### [What this task involves]
In the data that follows, how many lines contain the word "revistas"? Give only that number.
*** Materials provided Section Begins ***
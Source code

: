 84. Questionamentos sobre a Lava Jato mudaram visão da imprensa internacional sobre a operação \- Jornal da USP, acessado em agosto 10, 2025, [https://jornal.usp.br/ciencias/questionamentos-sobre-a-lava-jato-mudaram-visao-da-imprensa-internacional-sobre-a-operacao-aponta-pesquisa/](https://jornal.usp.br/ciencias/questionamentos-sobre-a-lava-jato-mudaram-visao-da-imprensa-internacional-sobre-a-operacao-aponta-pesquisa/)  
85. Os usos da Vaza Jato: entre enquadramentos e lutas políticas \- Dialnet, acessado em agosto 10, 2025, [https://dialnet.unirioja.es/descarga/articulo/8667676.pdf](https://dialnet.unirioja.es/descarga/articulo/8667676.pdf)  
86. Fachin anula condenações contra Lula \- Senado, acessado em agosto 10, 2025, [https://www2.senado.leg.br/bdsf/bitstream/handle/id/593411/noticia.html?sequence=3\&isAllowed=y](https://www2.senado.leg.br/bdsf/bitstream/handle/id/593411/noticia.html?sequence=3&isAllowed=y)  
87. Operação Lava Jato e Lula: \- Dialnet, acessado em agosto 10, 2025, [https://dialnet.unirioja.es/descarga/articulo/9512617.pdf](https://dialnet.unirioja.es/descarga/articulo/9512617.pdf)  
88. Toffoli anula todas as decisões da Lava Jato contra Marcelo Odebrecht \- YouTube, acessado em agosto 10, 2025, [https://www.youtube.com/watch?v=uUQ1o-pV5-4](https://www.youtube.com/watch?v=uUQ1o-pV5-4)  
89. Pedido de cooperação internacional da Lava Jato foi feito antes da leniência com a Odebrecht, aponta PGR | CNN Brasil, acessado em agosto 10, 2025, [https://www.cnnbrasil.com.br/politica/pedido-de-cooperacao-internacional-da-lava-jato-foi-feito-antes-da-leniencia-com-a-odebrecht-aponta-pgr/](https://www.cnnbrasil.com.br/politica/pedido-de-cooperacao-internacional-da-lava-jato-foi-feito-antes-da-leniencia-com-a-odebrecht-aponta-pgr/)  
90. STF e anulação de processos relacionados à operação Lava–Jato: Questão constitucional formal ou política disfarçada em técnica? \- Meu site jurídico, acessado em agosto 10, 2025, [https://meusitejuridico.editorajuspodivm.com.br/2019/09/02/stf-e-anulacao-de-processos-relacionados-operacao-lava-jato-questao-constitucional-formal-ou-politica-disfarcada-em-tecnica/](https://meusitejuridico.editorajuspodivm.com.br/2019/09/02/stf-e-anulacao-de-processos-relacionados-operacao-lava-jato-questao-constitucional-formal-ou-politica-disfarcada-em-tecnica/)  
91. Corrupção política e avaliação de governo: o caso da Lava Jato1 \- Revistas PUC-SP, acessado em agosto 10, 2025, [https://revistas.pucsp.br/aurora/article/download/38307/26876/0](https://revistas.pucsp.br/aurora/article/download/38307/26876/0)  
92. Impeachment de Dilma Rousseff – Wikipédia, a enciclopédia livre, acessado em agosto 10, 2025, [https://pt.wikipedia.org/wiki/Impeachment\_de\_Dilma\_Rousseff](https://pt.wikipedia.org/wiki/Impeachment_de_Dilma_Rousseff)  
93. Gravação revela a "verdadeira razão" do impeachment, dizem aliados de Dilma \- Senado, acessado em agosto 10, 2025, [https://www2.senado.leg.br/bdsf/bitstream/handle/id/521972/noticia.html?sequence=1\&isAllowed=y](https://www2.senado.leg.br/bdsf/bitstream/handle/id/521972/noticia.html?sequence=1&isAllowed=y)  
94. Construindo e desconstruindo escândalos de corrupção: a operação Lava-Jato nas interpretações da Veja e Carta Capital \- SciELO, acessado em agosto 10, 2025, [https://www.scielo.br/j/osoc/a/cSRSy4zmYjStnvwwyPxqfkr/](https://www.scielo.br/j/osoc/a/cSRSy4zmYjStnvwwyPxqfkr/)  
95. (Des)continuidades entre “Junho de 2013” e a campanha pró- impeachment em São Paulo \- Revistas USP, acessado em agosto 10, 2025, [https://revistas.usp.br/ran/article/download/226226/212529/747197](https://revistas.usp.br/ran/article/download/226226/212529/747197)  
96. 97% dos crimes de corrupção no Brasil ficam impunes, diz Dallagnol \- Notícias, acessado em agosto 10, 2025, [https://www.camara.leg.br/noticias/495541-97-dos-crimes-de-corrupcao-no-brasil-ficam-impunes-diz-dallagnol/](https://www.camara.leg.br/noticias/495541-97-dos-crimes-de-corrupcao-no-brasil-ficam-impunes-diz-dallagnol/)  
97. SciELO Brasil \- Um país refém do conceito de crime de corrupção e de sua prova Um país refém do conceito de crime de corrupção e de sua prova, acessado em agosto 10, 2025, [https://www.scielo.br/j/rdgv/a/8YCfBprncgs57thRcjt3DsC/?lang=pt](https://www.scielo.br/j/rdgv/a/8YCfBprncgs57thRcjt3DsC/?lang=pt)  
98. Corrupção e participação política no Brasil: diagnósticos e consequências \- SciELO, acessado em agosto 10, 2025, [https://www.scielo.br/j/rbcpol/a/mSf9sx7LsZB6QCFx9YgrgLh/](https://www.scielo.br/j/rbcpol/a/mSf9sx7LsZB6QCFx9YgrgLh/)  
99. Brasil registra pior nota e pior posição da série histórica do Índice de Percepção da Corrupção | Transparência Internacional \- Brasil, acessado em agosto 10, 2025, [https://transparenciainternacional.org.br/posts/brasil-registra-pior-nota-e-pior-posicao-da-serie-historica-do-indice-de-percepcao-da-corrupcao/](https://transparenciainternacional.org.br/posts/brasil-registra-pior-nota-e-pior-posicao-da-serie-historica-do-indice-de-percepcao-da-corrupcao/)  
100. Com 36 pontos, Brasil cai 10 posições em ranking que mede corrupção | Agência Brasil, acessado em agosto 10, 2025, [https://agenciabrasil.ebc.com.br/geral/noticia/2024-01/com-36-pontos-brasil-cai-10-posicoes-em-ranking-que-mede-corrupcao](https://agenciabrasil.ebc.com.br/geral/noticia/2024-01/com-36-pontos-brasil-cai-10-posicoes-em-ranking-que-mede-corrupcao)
*** Materials provided Section Ends ***
*** Materials provided Section Begins ***
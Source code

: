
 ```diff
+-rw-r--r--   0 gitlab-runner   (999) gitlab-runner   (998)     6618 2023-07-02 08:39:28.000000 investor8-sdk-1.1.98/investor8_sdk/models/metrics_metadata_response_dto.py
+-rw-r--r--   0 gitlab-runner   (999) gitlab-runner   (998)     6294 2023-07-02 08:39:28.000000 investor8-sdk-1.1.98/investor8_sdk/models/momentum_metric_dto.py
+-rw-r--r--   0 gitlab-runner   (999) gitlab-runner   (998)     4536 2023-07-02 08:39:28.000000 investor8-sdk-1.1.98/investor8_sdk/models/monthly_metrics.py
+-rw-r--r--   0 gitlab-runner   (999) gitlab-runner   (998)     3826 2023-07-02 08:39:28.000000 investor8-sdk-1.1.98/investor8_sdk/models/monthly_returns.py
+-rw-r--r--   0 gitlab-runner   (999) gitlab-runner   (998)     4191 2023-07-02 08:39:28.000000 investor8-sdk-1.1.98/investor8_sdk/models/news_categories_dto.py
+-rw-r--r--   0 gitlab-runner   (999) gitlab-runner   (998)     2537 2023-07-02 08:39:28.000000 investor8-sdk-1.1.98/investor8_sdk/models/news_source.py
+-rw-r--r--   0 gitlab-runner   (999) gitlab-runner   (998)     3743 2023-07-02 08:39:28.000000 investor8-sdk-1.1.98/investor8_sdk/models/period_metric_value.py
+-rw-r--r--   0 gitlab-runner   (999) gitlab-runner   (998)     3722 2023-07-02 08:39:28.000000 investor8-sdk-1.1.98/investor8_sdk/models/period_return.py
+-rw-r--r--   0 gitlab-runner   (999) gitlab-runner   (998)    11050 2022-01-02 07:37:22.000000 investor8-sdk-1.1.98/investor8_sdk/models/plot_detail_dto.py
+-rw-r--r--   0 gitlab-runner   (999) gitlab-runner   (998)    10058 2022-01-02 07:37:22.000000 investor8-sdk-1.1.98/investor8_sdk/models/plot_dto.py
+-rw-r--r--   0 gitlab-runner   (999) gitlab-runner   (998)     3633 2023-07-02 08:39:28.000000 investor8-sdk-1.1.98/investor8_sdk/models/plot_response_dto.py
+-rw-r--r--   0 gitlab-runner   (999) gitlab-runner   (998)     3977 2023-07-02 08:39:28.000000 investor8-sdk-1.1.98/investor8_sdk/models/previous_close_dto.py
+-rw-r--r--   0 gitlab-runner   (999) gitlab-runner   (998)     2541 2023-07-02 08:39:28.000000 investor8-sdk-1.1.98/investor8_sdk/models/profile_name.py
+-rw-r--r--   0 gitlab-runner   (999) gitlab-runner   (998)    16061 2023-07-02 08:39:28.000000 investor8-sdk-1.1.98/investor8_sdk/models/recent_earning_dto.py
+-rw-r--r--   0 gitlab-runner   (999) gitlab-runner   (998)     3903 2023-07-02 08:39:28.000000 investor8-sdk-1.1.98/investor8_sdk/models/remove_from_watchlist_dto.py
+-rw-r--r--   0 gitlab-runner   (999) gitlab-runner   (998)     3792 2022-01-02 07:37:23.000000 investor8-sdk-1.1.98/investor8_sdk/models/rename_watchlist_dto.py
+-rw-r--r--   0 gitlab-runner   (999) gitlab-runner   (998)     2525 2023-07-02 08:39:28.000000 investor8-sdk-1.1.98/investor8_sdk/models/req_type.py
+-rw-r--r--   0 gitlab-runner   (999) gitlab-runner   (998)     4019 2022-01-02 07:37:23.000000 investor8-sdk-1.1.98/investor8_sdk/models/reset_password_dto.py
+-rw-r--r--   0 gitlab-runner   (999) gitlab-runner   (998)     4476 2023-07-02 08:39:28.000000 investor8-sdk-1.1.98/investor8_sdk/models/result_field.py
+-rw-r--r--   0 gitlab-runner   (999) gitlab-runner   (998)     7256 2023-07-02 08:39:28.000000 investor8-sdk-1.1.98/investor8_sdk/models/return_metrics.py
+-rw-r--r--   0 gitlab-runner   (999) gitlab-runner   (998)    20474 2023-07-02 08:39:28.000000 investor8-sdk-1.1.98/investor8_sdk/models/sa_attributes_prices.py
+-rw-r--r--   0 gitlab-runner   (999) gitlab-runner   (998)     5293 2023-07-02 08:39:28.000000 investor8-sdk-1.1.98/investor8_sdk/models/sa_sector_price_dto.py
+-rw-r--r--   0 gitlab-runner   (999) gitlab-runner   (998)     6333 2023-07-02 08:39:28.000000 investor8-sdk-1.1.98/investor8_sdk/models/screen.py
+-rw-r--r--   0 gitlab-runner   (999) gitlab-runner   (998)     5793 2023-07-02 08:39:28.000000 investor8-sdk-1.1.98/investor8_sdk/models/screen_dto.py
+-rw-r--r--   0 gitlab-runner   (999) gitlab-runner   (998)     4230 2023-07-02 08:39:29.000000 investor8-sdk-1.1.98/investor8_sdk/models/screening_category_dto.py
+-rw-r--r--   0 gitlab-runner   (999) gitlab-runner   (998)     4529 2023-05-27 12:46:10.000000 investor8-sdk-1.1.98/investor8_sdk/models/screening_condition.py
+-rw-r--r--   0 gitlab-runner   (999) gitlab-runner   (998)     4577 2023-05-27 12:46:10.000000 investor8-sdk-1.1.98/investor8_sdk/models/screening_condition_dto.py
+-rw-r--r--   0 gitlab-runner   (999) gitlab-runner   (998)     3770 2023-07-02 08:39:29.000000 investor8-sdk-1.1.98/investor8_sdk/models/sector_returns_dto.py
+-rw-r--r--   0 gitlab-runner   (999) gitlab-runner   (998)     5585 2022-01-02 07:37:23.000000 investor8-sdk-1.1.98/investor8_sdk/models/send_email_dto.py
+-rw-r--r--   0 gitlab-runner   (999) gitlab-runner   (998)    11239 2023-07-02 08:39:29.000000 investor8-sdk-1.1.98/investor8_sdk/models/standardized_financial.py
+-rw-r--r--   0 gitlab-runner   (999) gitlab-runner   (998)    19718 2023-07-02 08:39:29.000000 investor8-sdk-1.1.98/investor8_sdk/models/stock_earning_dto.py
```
*** Materials provided Section Ends ***
### [Exercise result]
2